* PROBLEM TO WORK ON
Each line from the line containing "만약 컨테이너 설정이 다른 경우 원인이 될 수도 있어 보였다." through the last line of the entries is to be reproduced exactly as it stands.

-------- TASK MATERIAL --------

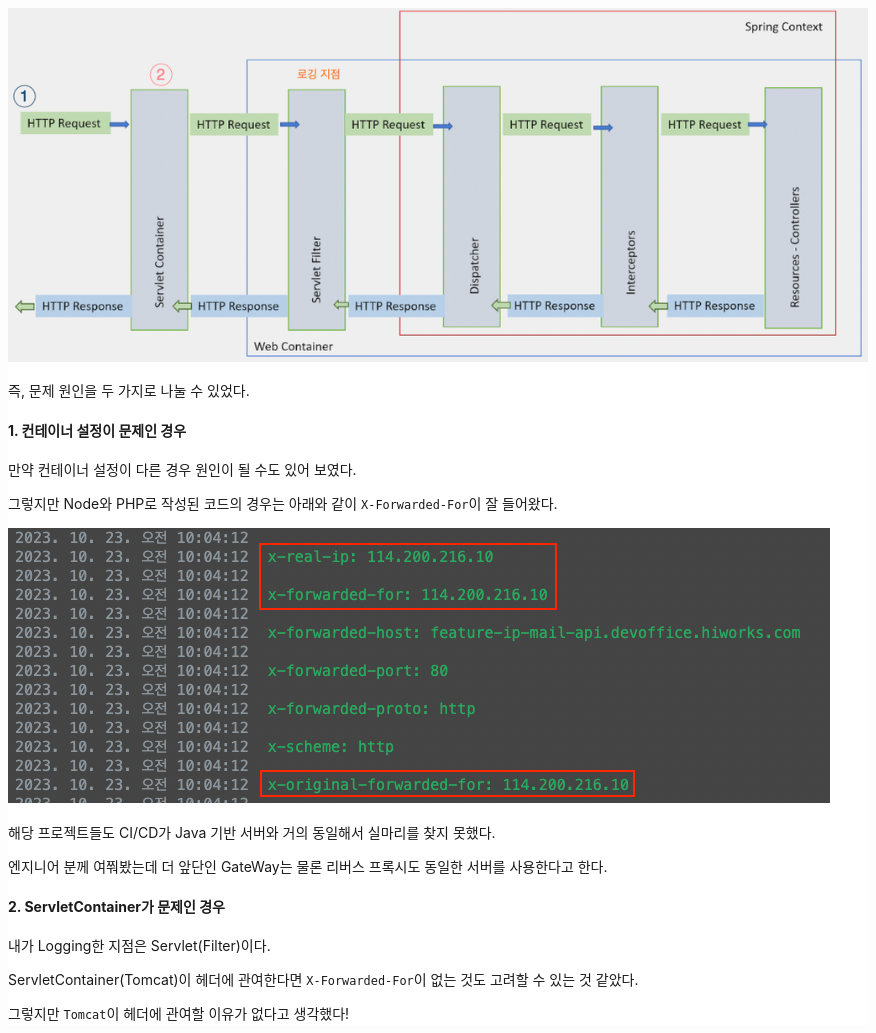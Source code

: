 ![img_5.png](images/img_5.png)

즉, 문제 원인을 두 가지로 나눌 수 있었다.

#### 1. 컨테이너 설정이 문제인 경우

만약 컨테이너 설정이 다른 경우 원인이 될 수도 있어 보였다.

그렇지만 Node와 PHP로 작성된 코드의 경우는 아래와 같이 `X-Forwarded-For`이 잘 들어왔다.

![img_3.png](images/img_3.png)

해당 프로젝트들도 CI/CD가 Java 기반 서버와 거의 동일해서 실마리를 찾지 못했다.

엔지니어 분께 여쭤봤는데 더 앞단인 GateWay는 물론 리버스 프록시도 동일한 서버를 사용한다고 한다.

#### 2. ServletContainer가 문제인 경우

내가 Logging한 지점은 Servlet(Filter)이다.

ServletContainer(Tomcat)이 헤더에 관여한다면 `X-Forwarded-For`이 없는 것도 고려할 수 있는 것 같았다.

그렇지만 `Tomcat`이 헤더에 관여할 이유가 없다고 생각했다!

--------

* WRITTEN SOLUTION
만약 컨테이너 설정이 다른 경우 원인이 될 수도 있어 보였다.

그렇지만 Node와 PHP로 작성된 코드의 경우는 아래와 같이 `X-Forwarded-For`이 잘 들어왔다.

![img_3.png](images/img_3.png)

해당 프로젝트들도 CI/CD가 Java 기반 서버와 거의 동일해서 실마리를 찾지 못했다.

엔지니어 분께 여쭤봤는데 더 앞단인 GateWay는 물론 리버스 프록시도 동일한 서버를 사용한다고 한다.

#### 2. ServletContainer가 문제인 경우

내가 Logging한 지점은 Servlet(Filter)이다.

ServletContainer(Tomcat)이 헤더에 관여한다면 `X-Forwarded-For`이 없는 것도 고려할 수 있는 것 같았다.

그렇지만 `Tomcat`이 헤더에 관여할 이유가 없다고 생각했다!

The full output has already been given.